In essence, we're looking for a mechanism that will allow us to grant content we embed only the minimum level of capability necessary to do its job. If a widget doesn't need to pop up a new window, taking away access to window.open can't hurt. If it doesn't require Flash, turning off plugin support shouldn't be a problem. We're as secure as we can be if we follow the principle of least privilege, and block each and every feature that isn't directly relevant to functionality we'd like to use. The result is that we no longer have to blindly trust that some piece of embedded content won't take advantage of privileges it shouldn't be using. It simply won't have access to the functionality in the first place.
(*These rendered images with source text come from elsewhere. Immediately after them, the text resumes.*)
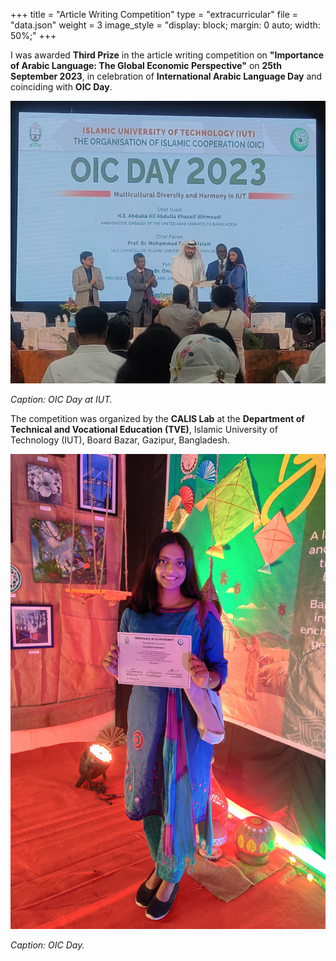 +++
title = "Article Writing Competition"
type = "extracurricular"
file = "data.json"
weight = 3
image_style = "display: block; margin: 0 auto; width: 50%;"
+++

I was awarded **Third Prize** in the article writing competition on **"Importance of Arabic Language: The Global Economic Perspective"** on **25th September 2023**, in celebration of **International Arabic Language Day** and coinciding with **OIC Day**.

![extra curricular](/images/ec_4.jpg)

*Caption: OIC Day at IUT.*

The competition was organized by the **CALIS Lab** at the **Department of Technical and Vocational Education (TVE)**, Islamic University of Technology (IUT), Board Bazar, Gazipur, Bangladesh.

![extra curricular](/images/ec_5.jpg)

*Caption: OIC Day.*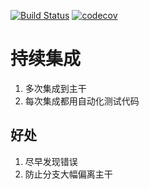 [![Build Status](https://travis-ci.com/Linbubin/test-ci.svg?branch=master)](https://travis-ci.com/Linbubin/test-ci)
[![codecov](https://codecov.io/gh/Linbubin/test-ci/branch/master/graph/badge.svg)](https://codecov.io/gh/Linbubin/test-ci)
# 持续集成
1. 多次集成到主干
2. 每次集成都用自动化测试代码

## 好处
1. 尽早发现错误
2. 防止分支大幅偏离主干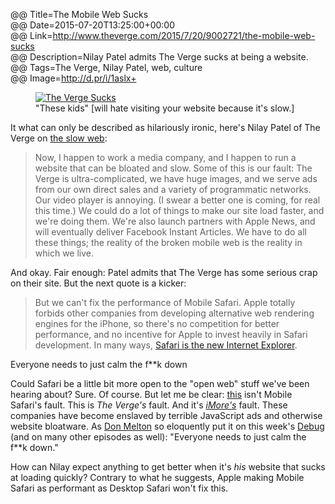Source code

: @@ Title=The Mobile Web Sucks  
@@ Date=2015-07-20T13:25:00+00:00    
@@ Link=http://www.theverge.com/2015/7/20/9002721/the-mobile-web-sucks  
@@ Description=Nilay Patel admits The Verge sucks at being a website.  
@@ Tags=The Verge, Nilay Patel, web, culture  
@@ Image=http://d.pr/i/1aslx+  

<figure>
	<a class="nohover" href="http://d.pr/i/1aslx+">
		<img src="http://d.pr/i/1aslx+" alt="The Verge Sucks" />
	</a>
	<figcaption>"These kids" [will hate visiting your website because it's slow.]</figcaption>
</figure>

It what can only be described as hilariously ironic, here's Nilay Patel of The Verge on [the slow web][theoveranalyzed]:
>Now, I happen to work a media company, and I happen to run a website that can be bloated and slow. Some of this is our fault: The Verge is ultra-complicated, we have huge images, and we serve ads from our own direct sales and a variety of programmatic networks. Our video player is annoying. (I swear a better one is coming, for real this time.) We could do a lot of things to make our site load faster, and we're doing them. We're also launch partners with Apple News, and will eventually deliver Facebook Instant Articles. We have to do all these things; the reality of the broken mobile web is the reality in which we live.

And okay. Fair enough: Patel admits that The Verge has some serious crap on their site. But the next quote is a kicker:
>But we can't fix the performance of Mobile Safari. Apple totally forbids other companies from developing alternative web rendering engines for the iPhone, so there's no competition for better performance, and no incentive for Apple to invest heavily in Safari development. In many ways, [Safari is the new Internet Explorer][nolanlawson].

<div class="takehome"><p>Everyone needs to just calm the f**k down</p></div>

Could Safari be a little bit more open to the "open web" stuff we've been hearing about? Sure. Of course. But let me be clear: [this][theoveranalyzed 2] isn't Mobile Safari's fault. This is *The Verge's* fault. And it's [*iMore's*][theoveranalyzed 3] fault. These companies have become enslaved by terrible JavaScript ads and otherwise website bloatware. As [Don Melton][dm] so eloquently put it on this week's [Debug][overcast] (and on many other episodes as well): "Everyone needs to just calm the f**k down."

How can Nilay expect anything to get better when it's *his* website that sucks at loading quickly? Contrary to what he suggests, Apple making Mobile Safari as performant as Desktop Safari won't fix this. 

[dm]: http://donmelton.com/
[nolanlawson]: http://nolanlawson.com/2015/06/30/safari-is-the-new-ie/
[overcast]: https://overcast.fm/+I_IAnJ5Y
[theoveranalyzed]: http://www.theoveranalyzed.net/2015/7/12/why-the-web-is-so-slow
[theoveranalyzed 2]: http://www.theoveranalyzed.net/tags/Ditching%20Webfonts
[theoveranalyzed 3]: http://www.theoveranalyzed.net/2015/7/12/why-the-web-is-so-slow#imore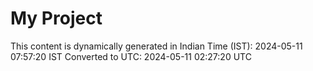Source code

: # My Project

This content is dynamically generated in Indian Time (IST): 2024-05-11 07:57:20 IST
Converted to UTC: 2024-05-11 02:27:20 UTC
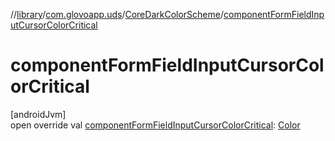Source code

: //[library](../../../index.md)/[com.glovoapp.uds](../index.md)/[CoreDarkColorScheme](index.md)/[componentFormFieldInputCursorColorCritical](component-form-field-input-cursor-color-critical.md)

# componentFormFieldInputCursorColorCritical

[androidJvm]\
open override val [componentFormFieldInputCursorColorCritical](component-form-field-input-cursor-color-critical.md): [Color](https://developer.android.com/reference/kotlin/androidx/compose/ui/graphics/Color.html)
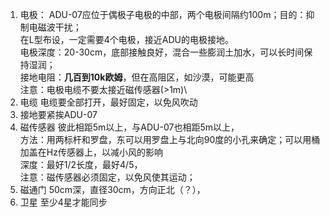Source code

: 1. 电极：
ADU-07应位于偶极子电极的中部，两个电极间隔约100m；目的：抑制电磁波干扰；\
在L型布设，一定需要4个电极，接近ADU的电极接地。\
电极深度：20-30cm，底部接触良好，混合一些膨润土加水，可以长时间保持湿润；\
接地电阻：**几百到10k欧姆**，但在高阻区，如沙漠，可能更高\
注意：电极电缆不要太接近磁传感器(>1m)\
2. 电缆
电缆要全部打开，最好固定，以免风吹动
3. 接地要紧挨ADU-07
4. 磁传感器
彼此相距5m以上，与ADU-07也相距5m以上，\
方法：用两标杆和罗盘，东可以用罗盘上与北向90度的小孔来确定；可以用桶加盖在Hz传感器上，以减小风的影响\
深度：最好1/2长度，最好4/5，\
注意：磁传感器必须固定，以免风使其运动；
6. 磁通门
50cm深，直径30cm，方向正北（？），
7. 卫星
至少4星才能同步
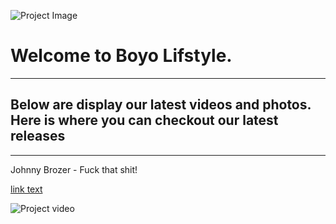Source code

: ![Project Image](https://ia601408.us.archive.org/30/items/photoart1_20190627/WhatsApp%20Image%202019-05-11%20at%2002.40.24.jpeg)

# Welcome to Boyo Lifstyle.
---
## Below are display our latest videos and photos. Here is where you can checkout our latest releases
---
Johnny Brozer - Fuck that shit!

[link text](https://archive.org/details/work7johnnybrozerfuckthatshit "Johnny-Brozer-Fuck that shit")


![Project video](https://archive.org/details/work7johnnybrozerfuckthatshit "Johnny-Brozer-Fuck that shit")
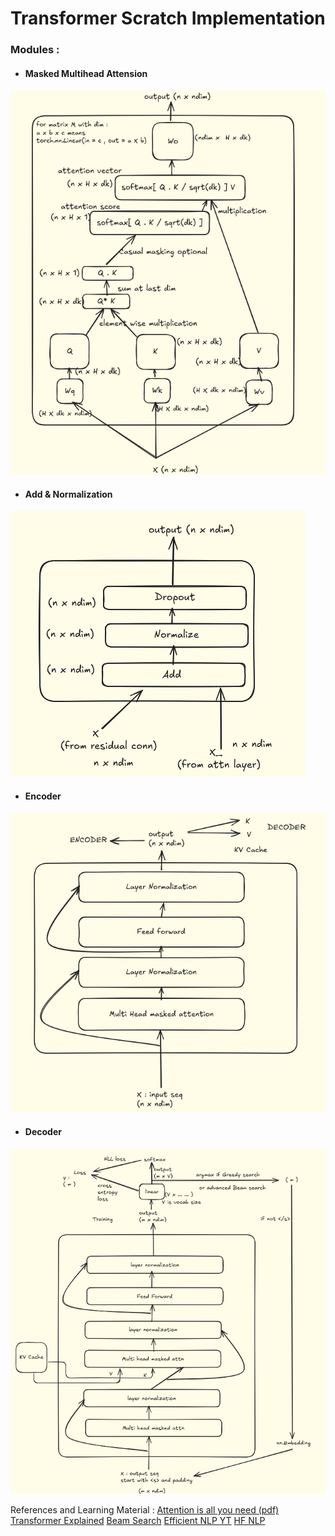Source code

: # Transformer Scratch Implementation
###  Modules : 
- #### Masked Multihead Attension
![image](./src/masked_mutli_head_attn.png)
- #### Add & Normalization 
![image](./src/normal_layer.png)
- #### Encoder 
![image](./src/encoder.png)
- #### Decoder
![image](./src/decoder.png)


References and Learning Material :
[Attention is all you need (pdf)](./src/attension.pdf)
[Transformer Explained](https://jalammar.github.io/illustrated-transformer)
[Beam Search](https://towardsdatascience.com/foundations-of-nlp-explained-visually-beam-search-how-it-works-1586b9849a24)
[Efficient NLP YT](https://www.youtube.com/@EfficientNLP)
[HF NLP](https://huggingface.co/learn/nlp-course/chapter1/1)
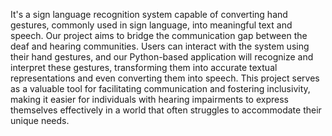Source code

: It's a sign language recognition system capable of converting hand gestures, commonly used in sign language, into meaningful text and speech.
Our project aims to bridge the communication gap between the deaf and hearing communities.
Users can interact with the system using their hand gestures, and our Python-based application will recognize and interpret these gestures, transforming them into accurate textual representations and even converting them into speech.
This project serves as a valuable tool for facilitating communication and fostering inclusivity, making it easier for individuals with hearing impairments to express themselves effectively in a world that often struggles to accommodate their unique needs. 
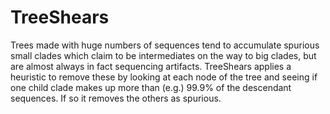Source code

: # TreeShears

Trees made with huge numbers of sequences tend to accumulate spurious small clades which claim to be intermediates on the way to big clades, but are almost always in fact sequencing artifacts. TreeShears applies a heuristic to remove these by looking at each node of the tree and seeing if one child clade makes up more than (e.g.) 99.9% of the descendant sequences. If so it removes the others as spurious.
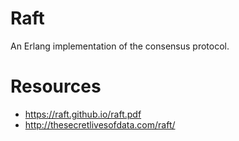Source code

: Raft
===

An Erlang implementation of the consensus protocol.

# Resources

- https://raft.github.io/raft.pdf
- http://thesecretlivesofdata.com/raft/
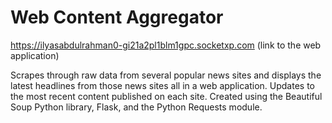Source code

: # Web Content Aggregator
https://ilyasabdulrahman0-gi21a2pl1blm1gpc.socketxp.com (link to the web application)

Scrapes through raw data from several popular news sites and displays the latest headlines from those news sites all in a web application. Updates to the most recent content published on each site. Created using the Beautiful Soup Python library, Flask, and the Python Requests module.
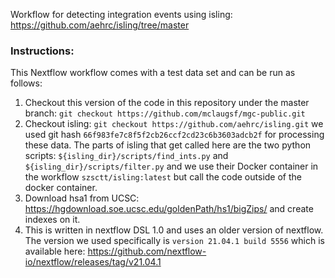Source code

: Workflow for detecting integration events using isling: https://github.com/aehrc/isling/tree/master

<h3>Instructions:</h3>
This Nextflow workflow comes with a test data set and can be run as follows:

1. Checkout this version of the code in this repository under the master branch: `git checkout https://github.com/mclaugsf/mgc-public.git`
2. Checkout isling: `git checkout https://github.com/aehrc/isling.git` we used git hash `66f983fe7c8f5f2cb26ccf2cd23c6b3603adcb2f` for processing these data.  The parts of isling that get called here are the two python scripts: `${isling_dir}/scripts/find_ints.py` and `${isling_dir}/scripts/filter.py` and we use their Docker container in the workflow `szsctt/isling:latest` but call the code outside of the docker container.
3. Download hsa1 from UCSC: https://hgdownload.soe.ucsc.edu/goldenPath/hs1/bigZips/ and create indexes on it.
4. This is written in nextflow DSL 1.0 and uses an older version of nextflow.  The version we used specifically is `version 21.04.1 build 5556` which is available here: https://github.com/nextflow-io/nextflow/releases/tag/v21.04.1

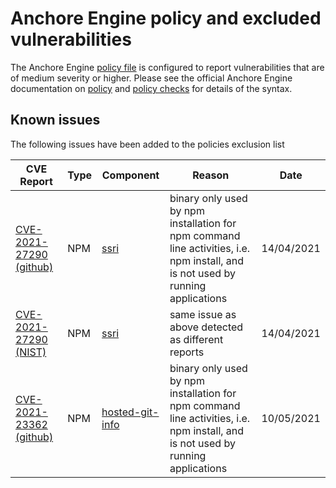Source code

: # Anchore Engine policy and excluded vulnerabilities
The Anchore Engine [policy file](anchore-policy.json) is configured to report vulnerabilities that are of medium severity or higher.  Please see the official Anchore Engine documentation on [policy](https://docs.anchore.com/current/docs/engine/general/concepts/policy/) and [policy checks](https://docs.anchore.com/current/docs/overview/concepts/policy/policy_checks/) for details of the syntax.

## Known issues
The following issues have been added to the policies exclusion list

| CVE Report    |Type      | Component | Reason       | Date |
| ------------- | -------  |----------| ------------- | -----------------  |
| [CVE-2021-27290 (github)](https://github.com/advisories/GHSA-vx3p-948g-6vhq) | NPM | [ssri](https://github.com/zkat/ssri) | binary only used by npm installation for npm command line activities, i.e. npm install, and is not used by running applications | 14/04/2021 |
| [CVE-2021-27290 (NIST)](https://nvd.nist.gov/vuln/detail/CVE-2021-27290) | NPM | [ssri](https://github.com/zkat/ssri) | same issue as above detected as different reports | 14/04/2021 |
| [CVE-2021-23362 (github)](https://github.com/advisories/GHSA-43f8-2h32-f4cj) | NPM | [hosted-git-info](https://github.com/npm/hosted-git-info) | binary only used by npm installation for npm command line activities, i.e. npm install, and is not used by running applications | 10/05/2021 |
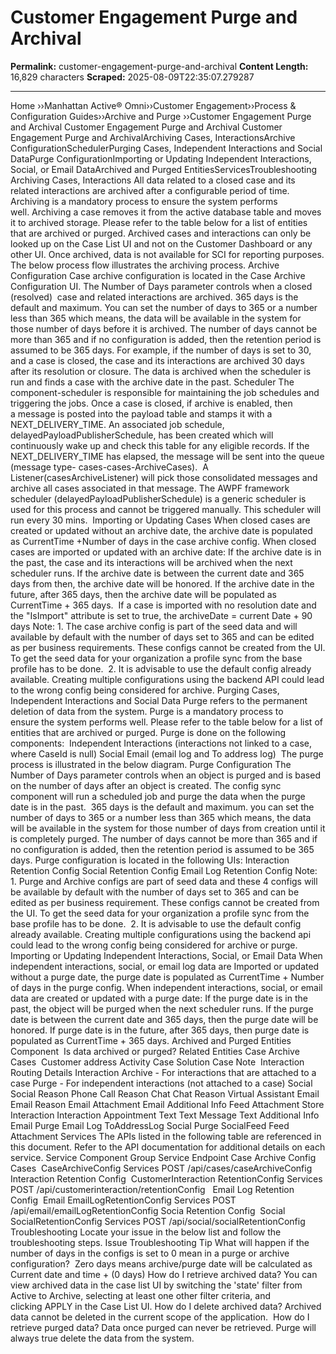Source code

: # Customer Engagement Purge and Archival 

**Permalink:** customer-engagement-purge-and-archival
**Content Length:** 16,829 characters
**Scraped:** 2025-08-09T22:35:07.279287

---

Home &rsaquo;&rsaquo;Manhattan Active® Omni&rsaquo;&rsaquo;Customer Engagement&rsaquo;&rsaquo;Process & Configuration Guides&rsaquo;&rsaquo;Archive and Purge ››Customer Engagement Purge and Archival Customer Engagement Purge and Archival Customer Engagement Purge and ArchivalArchiving Cases, InteractionsArchive ConfigurationSchedulerPurging&nbsp;Cases, Independent Interactions and&nbsp;Social DataPurge ConfigurationImporting or Updating Independent Interactions, Social, or Email DataArchived and Purged EntitiesServicesTroubleshooting Archiving Cases, Interactions All&nbsp;data related to a closed case and its related interactions are archived after a configurable period of time. Archiving is a mandatory process to ensure&nbsp;the system performs well.&nbsp;Archiving a case removes it&nbsp;from the active database table and moves it to archived storage.&nbsp;Please refer to the table below&nbsp;for a list of entities that are archived or purged. Archived cases and interactions can only be looked up on the Case List UI and not on the Customer Dashboard or any other UI. Once archived, data is not available for SCI for reporting purposes. The below process flow illustrates the archiving process. Archive Configuration Case archive configuration is located in the Case Archive Configuration UI. The Number of Days parameter controls when a closed (resolved)&nbsp; case and related interactions are archived. 365 days is the default and maximum. You can set the number of days to 365 or a number less than 365 which means, the data will be available in the system for those number of days before it is archived. The number of days cannot be more than 365 and if no configuration is added, then the retention period is assumed to be 365 days. For example, if the number of&nbsp;days is set to 30, and a case is closed, the case and its interactions are&nbsp;archived&nbsp;30&nbsp;days after its&nbsp;resolution or closure. The data is archived when the&nbsp;scheduler is run and finds a case with the archive date in the past. Scheduler The component-scheduler is responsible for maintaining the job schedules and triggering the jobs. Once a&nbsp;case is closed, if archive is enabled, then a&nbsp;message is posted&nbsp;into the payload table and stamps it with a NEXT_DELIVERY_TIME. An associated job schedule, delayedPayloadPublisherSchedule, has been created which will continuously wake up and check this table for any eligible records. If the NEXT_DELIVERY_TIME has elapsed, the message will be sent into the queue (message type- cases-cases-ArchiveCases).&nbsp; A Listener(casesArchiveListener) will pick those consolidated messages and archive all cases associated in that message. The AWPF&nbsp;framework scheduler (delayedPayloadPublisherSchedule) is a generic scheduler is used for this process and cannot be triggered manually. This scheduler will run every 30 mins.&nbsp; Importing or Updating Cases When closed cases are created or updated without an archive date, the archive date is populated as&nbsp;CurrentTime +Number of days in the case archive config. When closed cases are imported&nbsp;or updated with an archive date: If the archive date is in the past, the case and its interactions will be archived when&nbsp;the next scheduler runs. If the archive date is between&nbsp;the current date and 365 days from then,&nbsp;the archive date will be honored. If the archive date in the future, after 365 days, then the archive date will be populated as CurrentTime + 365 days.&nbsp; If a case is imported with no resolution date and the &quot;IsImport&quot; attribute is set to true, the archiveDate = current Date + 90 days Note: 1. The case archive config is&nbsp;part of the seed data and will available by default with the number of days set to 365 and can be edited as per business requirements. These configs&nbsp;cannot be created from the UI. To get the seed data for your organization a&nbsp;profile sync from the base profile has to be done.&nbsp; 2. It is advisable to use the default config already available. Creating multiple configurations using the backend API&nbsp;could lead to the wrong config being considered for archive. Purging&nbsp;Cases, Independent Interactions and&nbsp;Social Data Purge refers to the permanent deletion of data from the system. Purge&nbsp;is a mandatory process to ensure&nbsp;the system performs well.&nbsp;Please refer to the table below&nbsp;for a list of entities that are archived or purged.&nbsp;Purge is done on the following components:&nbsp; Independent Interactions (interactions not linked to a case, where CaseId is null) Social Email (email log and To address log)&nbsp; The purge process is illustrated in the below diagram. Purge Configuration The Number of Days parameter controls when an object is purged and is based on the number of days after an object is created. The config sync component will run a scheduled job and purge the data when the purge date is in the past.&nbsp; 365 days is the default and maximum. you can set the number of days to 365 or a number less than 365 which means, the data will be available in the system for those number of days from creation until&nbsp;it is completely purged. The number of days cannot be more than 365 and if no configuration is added, then the retention period is assumed to be 365 days. Purge configuration is located in the following UIs: Interaction Retention Config Social Retention Config Email Log Retention Config Note: 1. Purge and Archive configs are part of seed data and these 4 configs will be available by default with the number of days set to 365 and can be edited as per business requirement. These configs&nbsp;cannot be created from the UI. To get the seed data for your organization a&nbsp;profile sync from the base profile has to be done.&nbsp; 2. It is advisable to use the default config already available. Creating multiple configurations using the backend api could lead to the wrong config being considered for archive or purge. Importing or Updating Independent Interactions, Social, or Email Data When independent interactions, social, or email log data&nbsp;are Imported&nbsp;or updated without a purge date, the purge&nbsp;date is populated as&nbsp;CurrentTime + Number of days in the purge config. When independent interactions, social, or email data&nbsp;are created or updated with&nbsp;a purge date: If the purge date is in the past, the object will be purged when&nbsp;the next scheduler runs. If the purge date is between&nbsp;the current date and 365 days, then the purge&nbsp;date will be honored. If purge date is in the future, after 365 days, then purge date is populated as CurrentTime + 365 days. Archived and Purged Entities Component&nbsp; Is data&nbsp;archived or purged? Related Entities Case Archive Cases&nbsp; Customer address Activity Case Solution Case Note &nbsp;Interaction Routing Details Interaction Archive - For interactions that are attached to a case Purge - For independent interactions&nbsp;(not attached to a case) Social Social Reason Phone Call Reason Chat Chat Reason Virtual Assistant Email Email Reason Email Attachment Email Additional Info Feed Attachment Store Interaction Interaction Appointment Text Text Message Text Additional Info Email Purge Email Log ToAddressLog Social Purge SocialFeed Feed Attachment Services The&nbsp;APIs listed in the following table are referenced in this document. Refer to the API documentation for additional details on&nbsp;each service. Service Component Group Service Endpoint Case Archive Config&nbsp; Cases&nbsp; CaseArchiveConfig Services POST /api/cases/caseArchiveConfig &nbsp; Interaction Retention Config&nbsp; CustomerInteraction RetentionConfig Services POST /api/customerinteraction/retentionConfig &nbsp; Email Log Retention Config&nbsp; Email EmailLogRetentionConfig Services POST /api/email/emailLogRetentionConfig Socia Retention Config&nbsp; Social SocialRetentionConfig Services POST /api/social/socialRetentionConfig Troubleshooting Locate your issue in the below list and follow the troubleshooting steps. Issue Troubleshooting Tip What will happen if the number of days in the configs is set to 0 mean in a purge or archive configuration?&nbsp; Zero days means archive/purge date will be calculated as&nbsp; Current date and time + (0 days) How do I retrieve archived data? You can view archived data in the case list UI by switching the &#39;state&#39; filter from Active to Archive, selecting at least one other filter criteria, and clicking&nbsp;APPLY in the Case List UI. How do I delete archived data? Archived data cannot be deleted in the current scope of the application.&nbsp; How do I retrieve purged data? Data once purged can never be retrieved. Purge will always true delete the data from the system.&nbsp; &nbsp;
iframe elements are the first step toward a good framework for such a solution. Loading some untrusted component in an iframe provides a measure of separation between your application and the content you'd like to load. The framed content won't have access to your page's DOM, or data you've stored locally, nor will it be able to draw to arbitrary positions on the page; it's limited in scope to the frame's outline. The separation isn't truly robust, however. The contained page still has a number of options for annoying or malicious behavior: autoplaying video, plugins, and popups are the tip of the iceberg.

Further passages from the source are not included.